Music

Live review: Black Moth Super Rainbow and Dosh @ Metro

The last time I saw Dosh and Black Moth Super Rainbow was at Millennium Park. Dosh played a summer lunch set last year, and Black Moth had the same time slot in 2009. For the former, the venue was great, but Black Moth looked painfully out of place at noon on a Monday afternoon in sunny downtown Chicago. The drummer wears a black ninja suit and a bike light on her forehead, which looks very silly under sunshine.

At the Metro last night, the band looked much more comfortable and eager to play their grungy psych pop. Videos projected on a large screen behind them, but not anything trippy or zany like at Tobacco shows. Oddly dull, 10 minute shots of scenes recorded with a tripod showed a cemetery, a forest preserve trail, the front of a house, and various other docile settings. It created a pretty uneasy atmosphere, not ideal for a feel-good dance party.

The crowd looked like a lot of leftovers from the North Coast fest. The fuzzed out electronic jams of Black Moth were a perfect score for many comedowns, I’m sure. Bobbing heads bounced dreads, and arms stretched up into the projection light to make hand puppets of dogs and butterflies on the screen. The energy level wasn’t crazy-high, but that wouldn’t have felt right anyway.

I have to say something about Dosh though, who played before Black Moth. He is, without a doubt, my favorite percussionist. As the drummer for Andrew Bird, Dosh is not usually the focus of the live show. But Dosh has multiple solo albums of beautiful instrumental music, which he creates via looping effects. And just as Andrew Bird does at his concerts, looping is crucial to a Dosh show.
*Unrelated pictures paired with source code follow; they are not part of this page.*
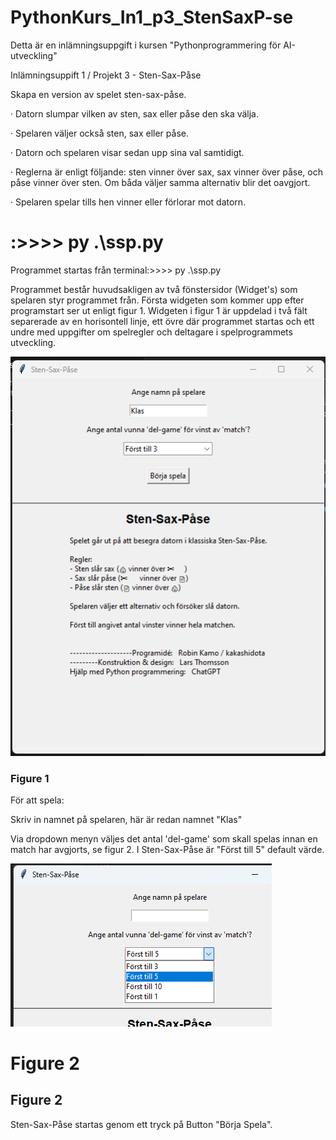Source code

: ﻿# PythonKurs_In1_p3_StenSaxP-se

 Detta är en inlämningsuppgift i kursen "Pythonprogrammering för AI-utveckling"

 Inlämningsuppift 1 / Projekt 3  -  Sten-Sax-Påse

 Skapa en version av spelet sten-sax-påse.

 · Datorn slumpar vilken av sten, sax eller påse den ska välja.
 
 · Spelaren väljer också sten, sax eller påse.
 
 · Datorn och spelaren visar sedan upp sina val samtidigt.
 
 · Reglerna är enligt följande: sten vinner över sax, sax vinner över påse, och påse vinner över sten. Om båda väljer samma alternativ blir det oavgjort.
 
 · Spelaren spelar tills hen vinner eller förlorar mot datorn.
#

# :>>>> py .\ssp.py 

Programmet startas från terminal:>>>> py .\ssp.py 

Programmet består huvudsakligen av två fönstersidor (Widget's) som spelaren styr programmet från. Första widgeten som kommer upp efter programstart ser ut enligt figur 1. Widgeten i figur 1 är uppdelad i två fält separerade av en horisontell linje, ett övre där programmet startas och ett undre med uppgifter om spelregler och deltagare i spelprogrammets utveckling.

![alt text](image-1st-view.png)
<h3> Figure 1 </h3>

För att spela:

Skriv in namnet på spelaren, här är redan namnet "Klas"

Via dropdown menyn väljes det antal 'del-game' som skall spelas innan en match har avgjorts, se figur 2. I Sten-Sax-Påse är "Först till 5" default värde.

![alt text](image-2nd-view.png)
# Figure 2
<h2> Figure 2 </h2>

Sten-Sax-Påse startas genom ett tryck på Button "Börja Spela".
At the Metro, Dosh was the quintessential one-man band. In the past, I’ve seen him perform with additional musicians, which actually lowered the stakes. Playing solo, every sound made is entirely thanks to Dosh’s hands. Any mistake rests solely on him. But it was hard to tell if that ever happened, as he rolled through a set of mostly new songs, surrounded by bent mirrors and complicated electronic equipment. It was difficult to determine which sound were coming from where, but it was all Dosh, and it was always jaw-dropping.